# [INSTRUCTIONS TO FOLLOW]
In the entries that follow, find every line containing "verb" and copy it.

# [RECORDS SHOWN]

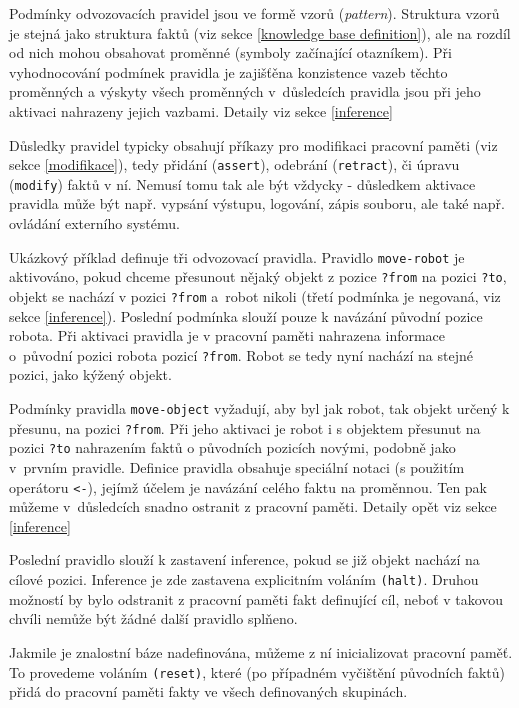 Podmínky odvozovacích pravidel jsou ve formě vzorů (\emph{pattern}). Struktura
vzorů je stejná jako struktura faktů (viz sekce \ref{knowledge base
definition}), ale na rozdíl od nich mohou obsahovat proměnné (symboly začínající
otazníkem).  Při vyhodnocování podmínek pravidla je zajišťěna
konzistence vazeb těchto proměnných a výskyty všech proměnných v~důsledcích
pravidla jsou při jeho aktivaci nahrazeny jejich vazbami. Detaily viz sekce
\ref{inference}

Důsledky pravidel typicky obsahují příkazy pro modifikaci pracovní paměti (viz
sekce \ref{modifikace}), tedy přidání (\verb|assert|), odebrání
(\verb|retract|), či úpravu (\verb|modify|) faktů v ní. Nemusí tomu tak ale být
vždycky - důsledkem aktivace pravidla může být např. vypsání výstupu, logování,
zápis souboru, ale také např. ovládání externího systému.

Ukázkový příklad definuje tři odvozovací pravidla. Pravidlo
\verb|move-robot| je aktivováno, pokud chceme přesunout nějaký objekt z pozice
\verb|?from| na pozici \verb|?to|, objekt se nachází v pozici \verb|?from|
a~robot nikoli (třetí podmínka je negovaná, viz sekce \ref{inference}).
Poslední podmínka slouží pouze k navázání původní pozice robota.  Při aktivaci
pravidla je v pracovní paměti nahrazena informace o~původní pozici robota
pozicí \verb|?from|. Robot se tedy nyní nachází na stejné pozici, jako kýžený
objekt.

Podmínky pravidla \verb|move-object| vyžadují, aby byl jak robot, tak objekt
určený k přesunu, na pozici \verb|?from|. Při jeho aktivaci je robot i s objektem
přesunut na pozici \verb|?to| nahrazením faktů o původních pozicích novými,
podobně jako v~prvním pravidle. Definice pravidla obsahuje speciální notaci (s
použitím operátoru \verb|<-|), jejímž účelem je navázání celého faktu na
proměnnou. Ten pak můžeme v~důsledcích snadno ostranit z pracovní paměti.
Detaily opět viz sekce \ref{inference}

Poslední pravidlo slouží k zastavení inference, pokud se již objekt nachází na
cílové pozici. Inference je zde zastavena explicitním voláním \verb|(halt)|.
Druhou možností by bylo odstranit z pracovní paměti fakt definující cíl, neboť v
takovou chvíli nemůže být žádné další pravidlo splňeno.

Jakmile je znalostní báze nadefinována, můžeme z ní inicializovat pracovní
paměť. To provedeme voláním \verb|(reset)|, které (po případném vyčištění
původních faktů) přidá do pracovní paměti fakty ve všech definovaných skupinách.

* * *

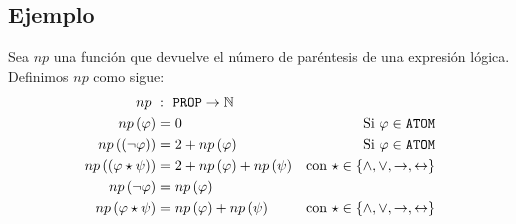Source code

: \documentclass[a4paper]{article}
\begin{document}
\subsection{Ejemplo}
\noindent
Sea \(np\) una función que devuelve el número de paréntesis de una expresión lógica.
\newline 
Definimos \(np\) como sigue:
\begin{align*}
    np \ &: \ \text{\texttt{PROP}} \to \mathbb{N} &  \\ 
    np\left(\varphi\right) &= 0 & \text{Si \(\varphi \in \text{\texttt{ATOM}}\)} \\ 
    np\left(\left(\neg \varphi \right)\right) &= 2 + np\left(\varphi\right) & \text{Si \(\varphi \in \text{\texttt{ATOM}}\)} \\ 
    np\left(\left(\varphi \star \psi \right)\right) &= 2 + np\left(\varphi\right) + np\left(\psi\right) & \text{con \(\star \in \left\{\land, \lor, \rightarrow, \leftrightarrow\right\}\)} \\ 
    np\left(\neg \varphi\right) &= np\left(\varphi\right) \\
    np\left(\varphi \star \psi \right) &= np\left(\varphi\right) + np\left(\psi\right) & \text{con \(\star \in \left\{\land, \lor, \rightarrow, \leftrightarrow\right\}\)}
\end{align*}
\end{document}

# [EXERCISE RESULT]
sekce \ref{modifikace}), tedy přidání (\verb|assert|), odebrání
(\verb|retract|), či úpravu (\verb|modify|) faktů v ní. Nemusí tomu tak ale být
\verb|move-robot| je aktivováno, pokud chceme přesunout nějaký objekt z pozice
\verb|?from| na pozici \verb|?to|, objekt se nachází v pozici \verb|?from|
pozicí \verb|?from|. Robot se tedy nyní nachází na stejné pozici, jako kýžený
Podmínky pravidla \verb|move-object| vyžadují, aby byl jak robot, tak objekt
určený k přesunu, na pozici \verb|?from|. Při jeho aktivaci je robot i s objektem
přesunut na pozici \verb|?to| nahrazením faktů o původních pozicích novými,
použitím operátoru \verb|<-|), jejímž účelem je navázání celého faktu na
cílové pozici. Inference je zde zastavena explicitním voláním \verb|(halt)|.
paměť. To provedeme voláním \verb|(reset)|, které (po případném vyčištění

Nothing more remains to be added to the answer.